Group Activity In Exercises \(37-40\) , verify that the function is continuous and state its domain. Indicate which theorems you are using, and which functions you are assuming to be continuous. $$y=\left\\{\begin{array}{ll}{\frac{x^{2}-1}{x-1},} & {x \neq 1} \\ {2,} & {x=1}\end{array}\right.$$

Short answer

Yes, the function is continuous for all real numbers which also makes up its domain.

Step-by-step solution

Identify the Domain

By examining the function, it can be seen that it has two parts. The first part of the function \(\frac{x^{2}-1}{x-1}\) is defined for all \(x \neq 1\). The second part of the function is defined only for \(x = 1\). Thus, the domain of the function is all real numbers.

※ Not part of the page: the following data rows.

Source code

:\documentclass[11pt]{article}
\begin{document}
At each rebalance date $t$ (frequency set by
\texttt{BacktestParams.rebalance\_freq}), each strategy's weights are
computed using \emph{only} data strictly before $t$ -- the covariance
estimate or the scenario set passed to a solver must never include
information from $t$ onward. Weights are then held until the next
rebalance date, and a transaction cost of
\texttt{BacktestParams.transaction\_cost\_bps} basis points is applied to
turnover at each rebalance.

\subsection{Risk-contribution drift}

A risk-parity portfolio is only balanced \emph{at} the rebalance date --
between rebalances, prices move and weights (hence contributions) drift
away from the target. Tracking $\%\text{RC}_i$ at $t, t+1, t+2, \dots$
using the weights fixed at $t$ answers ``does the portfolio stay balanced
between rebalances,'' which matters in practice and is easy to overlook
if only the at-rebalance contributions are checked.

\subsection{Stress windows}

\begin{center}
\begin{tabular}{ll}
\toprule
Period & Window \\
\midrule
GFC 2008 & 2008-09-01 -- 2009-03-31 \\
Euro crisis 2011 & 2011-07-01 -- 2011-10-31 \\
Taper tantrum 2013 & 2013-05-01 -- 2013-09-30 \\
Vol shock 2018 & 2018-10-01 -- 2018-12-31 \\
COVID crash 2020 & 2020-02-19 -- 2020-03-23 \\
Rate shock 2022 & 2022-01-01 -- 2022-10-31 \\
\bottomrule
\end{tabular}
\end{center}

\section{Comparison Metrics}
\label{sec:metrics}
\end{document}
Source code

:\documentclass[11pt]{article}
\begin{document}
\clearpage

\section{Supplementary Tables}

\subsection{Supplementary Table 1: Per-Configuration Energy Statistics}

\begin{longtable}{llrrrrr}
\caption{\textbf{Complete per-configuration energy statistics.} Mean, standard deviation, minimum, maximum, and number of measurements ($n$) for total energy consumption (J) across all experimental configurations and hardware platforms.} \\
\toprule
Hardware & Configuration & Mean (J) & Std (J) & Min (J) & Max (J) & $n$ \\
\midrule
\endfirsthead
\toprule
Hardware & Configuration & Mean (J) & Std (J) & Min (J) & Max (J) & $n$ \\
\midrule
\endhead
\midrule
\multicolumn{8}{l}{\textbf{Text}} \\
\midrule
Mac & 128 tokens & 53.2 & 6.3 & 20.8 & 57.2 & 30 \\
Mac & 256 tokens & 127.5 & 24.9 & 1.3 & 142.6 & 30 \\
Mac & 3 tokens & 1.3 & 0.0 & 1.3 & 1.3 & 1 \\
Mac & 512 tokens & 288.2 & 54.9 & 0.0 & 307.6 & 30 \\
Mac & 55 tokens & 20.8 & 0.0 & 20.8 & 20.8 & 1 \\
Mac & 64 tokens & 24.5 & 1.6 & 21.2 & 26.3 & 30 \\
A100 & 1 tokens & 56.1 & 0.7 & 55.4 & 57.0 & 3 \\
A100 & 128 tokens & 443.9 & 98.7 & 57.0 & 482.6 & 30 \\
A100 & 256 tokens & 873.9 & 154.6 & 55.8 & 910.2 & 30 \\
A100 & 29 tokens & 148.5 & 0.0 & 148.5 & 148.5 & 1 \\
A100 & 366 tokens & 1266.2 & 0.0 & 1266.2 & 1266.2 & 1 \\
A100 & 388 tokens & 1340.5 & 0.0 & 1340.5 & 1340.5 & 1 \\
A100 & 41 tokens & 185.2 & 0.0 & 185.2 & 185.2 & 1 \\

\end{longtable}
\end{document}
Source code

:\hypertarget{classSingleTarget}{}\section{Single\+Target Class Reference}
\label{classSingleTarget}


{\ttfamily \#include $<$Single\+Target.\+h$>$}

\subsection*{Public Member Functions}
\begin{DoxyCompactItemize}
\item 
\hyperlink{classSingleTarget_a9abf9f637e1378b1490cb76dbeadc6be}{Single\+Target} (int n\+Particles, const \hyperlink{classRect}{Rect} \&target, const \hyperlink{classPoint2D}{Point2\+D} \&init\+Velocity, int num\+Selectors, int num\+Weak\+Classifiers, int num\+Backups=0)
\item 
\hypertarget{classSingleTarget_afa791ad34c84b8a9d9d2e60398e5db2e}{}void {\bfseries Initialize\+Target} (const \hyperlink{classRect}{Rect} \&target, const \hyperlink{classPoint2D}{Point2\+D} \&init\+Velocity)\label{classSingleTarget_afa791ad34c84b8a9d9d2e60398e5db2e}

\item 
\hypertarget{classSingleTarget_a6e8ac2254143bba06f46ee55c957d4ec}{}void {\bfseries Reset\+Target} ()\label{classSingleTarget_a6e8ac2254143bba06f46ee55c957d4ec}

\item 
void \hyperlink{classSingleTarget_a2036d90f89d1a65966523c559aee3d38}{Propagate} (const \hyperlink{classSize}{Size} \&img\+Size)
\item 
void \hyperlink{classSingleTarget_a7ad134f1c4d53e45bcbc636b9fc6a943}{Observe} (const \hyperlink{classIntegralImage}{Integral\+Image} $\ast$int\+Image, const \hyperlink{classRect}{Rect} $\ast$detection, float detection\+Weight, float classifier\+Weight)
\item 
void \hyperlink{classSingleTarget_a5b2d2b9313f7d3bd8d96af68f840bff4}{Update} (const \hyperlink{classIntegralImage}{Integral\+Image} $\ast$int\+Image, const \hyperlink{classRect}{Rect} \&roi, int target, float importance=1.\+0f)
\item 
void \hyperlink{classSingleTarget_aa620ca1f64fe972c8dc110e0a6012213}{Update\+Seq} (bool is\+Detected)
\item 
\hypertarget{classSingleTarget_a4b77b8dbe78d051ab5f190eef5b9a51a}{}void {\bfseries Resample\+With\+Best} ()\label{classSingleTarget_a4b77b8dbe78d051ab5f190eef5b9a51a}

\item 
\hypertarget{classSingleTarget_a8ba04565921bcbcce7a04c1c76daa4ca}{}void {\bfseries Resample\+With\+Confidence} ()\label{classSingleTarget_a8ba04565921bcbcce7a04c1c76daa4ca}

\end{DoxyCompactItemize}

Check Continuity for \(x \neq 1\)

The first part of the function is a quotient of two functions that are known to be continuous since they are polynomials. According to the continuous function theorem, the quotient of two continuous functions \(f(x) / g(x)\) is continuous at all points where \(g(x) \neq 0\). Here, \(g(x)\) = \(x-1\), which is not equal to zero for all \(x \neq 1\), so it is continuous everywhere except at \(x = 1\).

Check Continuity for \(x = 1\)

Looking at the second part of the function which is \(y=2\) for \(x = 1\), it is a constant function and constant functions are always continuous. Thus, it is continuous at \(x = 1\).

Consolidate results

Since the function is continuous at every point of its domain, we can conclude that the function \(y\) is continuous for its entire domain which is all real numbers.